### ABOUT THIS TASK
Output every record below exactly as it appears.

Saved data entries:
○ ○ ○ ○ ○ ○ ○

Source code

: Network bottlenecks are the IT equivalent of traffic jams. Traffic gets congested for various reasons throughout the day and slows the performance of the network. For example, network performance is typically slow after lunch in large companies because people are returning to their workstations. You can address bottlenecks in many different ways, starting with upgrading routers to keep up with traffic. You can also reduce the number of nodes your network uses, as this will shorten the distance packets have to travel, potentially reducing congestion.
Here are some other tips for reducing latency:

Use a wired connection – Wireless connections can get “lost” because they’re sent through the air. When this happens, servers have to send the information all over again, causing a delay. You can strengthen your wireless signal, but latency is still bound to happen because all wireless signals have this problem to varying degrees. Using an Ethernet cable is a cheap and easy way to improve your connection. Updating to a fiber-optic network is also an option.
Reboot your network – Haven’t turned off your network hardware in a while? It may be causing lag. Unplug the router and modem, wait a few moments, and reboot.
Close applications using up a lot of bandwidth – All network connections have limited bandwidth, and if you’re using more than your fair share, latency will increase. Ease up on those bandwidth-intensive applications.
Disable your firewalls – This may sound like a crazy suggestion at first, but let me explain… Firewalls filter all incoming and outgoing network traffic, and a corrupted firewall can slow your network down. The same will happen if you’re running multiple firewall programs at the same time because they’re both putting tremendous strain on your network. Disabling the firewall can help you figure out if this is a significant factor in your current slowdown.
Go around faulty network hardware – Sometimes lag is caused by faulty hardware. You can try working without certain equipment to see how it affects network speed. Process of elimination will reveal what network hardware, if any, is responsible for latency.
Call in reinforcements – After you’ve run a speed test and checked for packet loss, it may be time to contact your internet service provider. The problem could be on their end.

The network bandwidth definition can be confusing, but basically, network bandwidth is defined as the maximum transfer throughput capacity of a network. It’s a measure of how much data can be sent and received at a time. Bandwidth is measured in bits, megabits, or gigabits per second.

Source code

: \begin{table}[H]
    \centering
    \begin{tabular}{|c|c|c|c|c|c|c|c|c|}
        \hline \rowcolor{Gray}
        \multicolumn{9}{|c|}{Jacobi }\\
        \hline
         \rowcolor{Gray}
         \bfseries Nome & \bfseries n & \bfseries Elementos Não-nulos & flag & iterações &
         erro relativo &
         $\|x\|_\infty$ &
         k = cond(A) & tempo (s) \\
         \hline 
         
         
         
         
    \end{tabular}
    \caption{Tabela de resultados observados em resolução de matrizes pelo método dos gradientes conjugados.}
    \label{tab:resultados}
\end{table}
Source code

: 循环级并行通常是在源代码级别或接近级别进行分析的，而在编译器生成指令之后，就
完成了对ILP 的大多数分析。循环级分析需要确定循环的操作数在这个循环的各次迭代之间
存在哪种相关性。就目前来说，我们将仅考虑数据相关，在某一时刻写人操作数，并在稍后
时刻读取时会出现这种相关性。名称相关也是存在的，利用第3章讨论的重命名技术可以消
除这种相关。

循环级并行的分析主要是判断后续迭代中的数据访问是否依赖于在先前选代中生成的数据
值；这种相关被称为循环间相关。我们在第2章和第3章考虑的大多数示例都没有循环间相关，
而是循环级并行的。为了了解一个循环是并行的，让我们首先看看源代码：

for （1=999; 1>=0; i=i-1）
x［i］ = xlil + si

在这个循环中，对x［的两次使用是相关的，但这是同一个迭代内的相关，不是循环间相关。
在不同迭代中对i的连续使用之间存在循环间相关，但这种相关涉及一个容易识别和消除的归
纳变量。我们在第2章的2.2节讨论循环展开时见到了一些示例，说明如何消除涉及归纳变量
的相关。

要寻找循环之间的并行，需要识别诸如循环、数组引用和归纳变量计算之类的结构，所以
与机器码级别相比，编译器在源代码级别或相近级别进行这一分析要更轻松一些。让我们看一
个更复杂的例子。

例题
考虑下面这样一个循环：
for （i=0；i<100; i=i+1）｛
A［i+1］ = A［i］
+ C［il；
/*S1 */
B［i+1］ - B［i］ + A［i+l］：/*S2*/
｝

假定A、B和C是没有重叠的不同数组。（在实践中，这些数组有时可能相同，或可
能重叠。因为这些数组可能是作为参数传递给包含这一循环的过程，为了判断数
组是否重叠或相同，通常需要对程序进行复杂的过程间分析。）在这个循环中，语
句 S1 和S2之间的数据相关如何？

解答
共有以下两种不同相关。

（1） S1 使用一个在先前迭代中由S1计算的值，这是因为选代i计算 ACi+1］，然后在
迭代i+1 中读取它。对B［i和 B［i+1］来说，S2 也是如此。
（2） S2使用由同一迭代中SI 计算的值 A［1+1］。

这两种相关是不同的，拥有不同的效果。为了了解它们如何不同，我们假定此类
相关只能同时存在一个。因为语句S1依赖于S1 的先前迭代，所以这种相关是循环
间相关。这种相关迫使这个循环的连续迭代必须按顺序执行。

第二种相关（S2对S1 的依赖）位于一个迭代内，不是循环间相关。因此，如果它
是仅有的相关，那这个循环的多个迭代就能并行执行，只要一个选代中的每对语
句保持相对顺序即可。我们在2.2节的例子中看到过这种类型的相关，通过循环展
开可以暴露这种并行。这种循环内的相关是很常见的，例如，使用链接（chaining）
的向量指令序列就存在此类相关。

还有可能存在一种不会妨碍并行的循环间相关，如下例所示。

○ ○ ○ ○ ○ ○ ○

### FINISHED TASK
Source code

: Network bottlenecks are the IT equivalent of traffic jams. Traffic gets congested for various reasons throughout the day and slows the performance of the network. For example, network performance is typically slow after lunch in large companies because people are returning to their workstations. You can address bottlenecks in many different ways, starting with upgrading routers to keep up with traffic. You can also reduce the number of nodes your network uses, as this will shorten the distance packets have to travel, potentially reducing congestion.
Here are some other tips for reducing latency:

Use a wired connection – Wireless connections can get “lost” because they’re sent through the air. When this happens, servers have to send the information all over again, causing a delay. You can strengthen your wireless signal, but latency is still bound to happen because all wireless signals have this problem to varying degrees. Using an Ethernet cable is a cheap and easy way to improve your connection. Updating to a fiber-optic network is also an option.
Reboot your network – Haven’t turned off your network hardware in a while? It may be causing lag. Unplug the router and modem, wait a few moments, and reboot.
Close applications using up a lot of bandwidth – All network connections have limited bandwidth, and if you’re using more than your fair share, latency will increase. Ease up on those bandwidth-intensive applications.
Disable your firewalls – This may sound like a crazy suggestion at first, but let me explain… Firewalls filter all incoming and outgoing network traffic, and a corrupted firewall can slow your network down. The same will happen if you’re running multiple firewall programs at the same time because they’re both putting tremendous strain on your network. Disabling the firewall can help you figure out if this is a significant factor in your current slowdown.
Go around faulty network hardware – Sometimes lag is caused by faulty hardware. You can try working without certain equipment to see how it affects network speed. Process of elimination will reveal what network hardware, if any, is responsible for latency.
Call in reinforcements – After you’ve run a speed test and checked for packet loss, it may be time to contact your internet service provider. The problem could be on their end.

The network bandwidth definition can be confusing, but basically, network bandwidth is defined as the maximum transfer throughput capacity of a network. It’s a measure of how much data can be sent and received at a time. Bandwidth is measured in bits, megabits, or gigabits per second.

Source code

: \begin{table}[H]
    \centering
    \begin{tabular}{|c|c|c|c|c|c|c|c|c|}
        \hline \rowcolor{Gray}
        \multicolumn{9}{|c|}{Jacobi }\\
        \hline
         \rowcolor{Gray}
         \bfseries Nome & \bfseries n & \bfseries Elementos Não-nulos & flag & iterações &
         erro relativo &
         $\|x\|_\infty$ &
         k = cond(A) & tempo (s) \\
         \hline 
         
         
         
         
    \end{tabular}
    \caption{Tabela de resultados observados em resolução de matrizes pelo método dos gradientes conjugados.}
    \label{tab:resultados}
\end{table}
Source code

: 循环级并行通常是在源代码级别或接近级别进行分析的，而在编译器生成指令之后，就
完成了对ILP 的大多数分析。循环级分析需要确定循环的操作数在这个循环的各次迭代之间
存在哪种相关性。就目前来说，我们将仅考虑数据相关，在某一时刻写人操作数，并在稍后
时刻读取时会出现这种相关性。名称相关也是存在的，利用第3章讨论的重命名技术可以消
除这种相关。

循环级并行的分析主要是判断后续迭代中的数据访问是否依赖于在先前选代中生成的数据
值；这种相关被称为循环间相关。我们在第2章和第3章考虑的大多数示例都没有循环间相关，
而是循环级并行的。为了了解一个循环是并行的，让我们首先看看源代码：

for （1=999; 1>=0; i=i-1）
x［i］ = xlil + si

在这个循环中，对x［的两次使用是相关的，但这是同一个迭代内的相关，不是循环间相关。
在不同迭代中对i的连续使用之间存在循环间相关，但这种相关涉及一个容易识别和消除的归
纳变量。我们在第2章的2.2节讨论循环展开时见到了一些示例，说明如何消除涉及归纳变量
的相关。

要寻找循环之间的并行，需要识别诸如循环、数组引用和归纳变量计算之类的结构，所以
与机器码级别相比，编译器在源代码级别或相近级别进行这一分析要更轻松一些。让我们看一
个更复杂的例子。

例题
考虑下面这样一个循环：
for （i=0；i<100; i=i+1）｛
A［i+1］ = A［i］
+ C［il；
/*S1 */
B［i+1］ - B［i］ + A［i+l］：/*S2*/
｝

假定A、B和C是没有重叠的不同数组。（在实践中，这些数组有时可能相同，或可
能重叠。因为这些数组可能是作为参数传递给包含这一循环的过程，为了判断数
组是否重叠或相同，通常需要对程序进行复杂的过程间分析。）在这个循环中，语
句 S1 和S2之间的数据相关如何？

解答
共有以下两种不同相关。

（1） S1 使用一个在先前迭代中由S1计算的值，这是因为选代i计算 ACi+1］，然后在
迭代i+1 中读取它。对B［i和 B［i+1］来说，S2 也是如此。
（2） S2使用由同一迭代中SI 计算的值 A［1+1］。

这两种相关是不同的，拥有不同的效果。为了了解它们如何不同，我们假定此类
相关只能同时存在一个。因为语句S1依赖于S1 的先前迭代，所以这种相关是循环
间相关。这种相关迫使这个循环的连续迭代必须按顺序执行。

第二种相关（S2对S1 的依赖）位于一个迭代内，不是循环间相关。因此，如果它
是仅有的相关，那这个循环的多个迭代就能并行执行，只要一个选代中的每对语
句保持相对顺序即可。我们在2.2节的例子中看到过这种类型的相关，通过循环展
开可以暴露这种并行。这种循环内的相关是很常见的，例如，使用链接（chaining）
的向量指令序列就存在此类相关。

还有可能存在一种不会妨碍并行的循环间相关，如下例所示。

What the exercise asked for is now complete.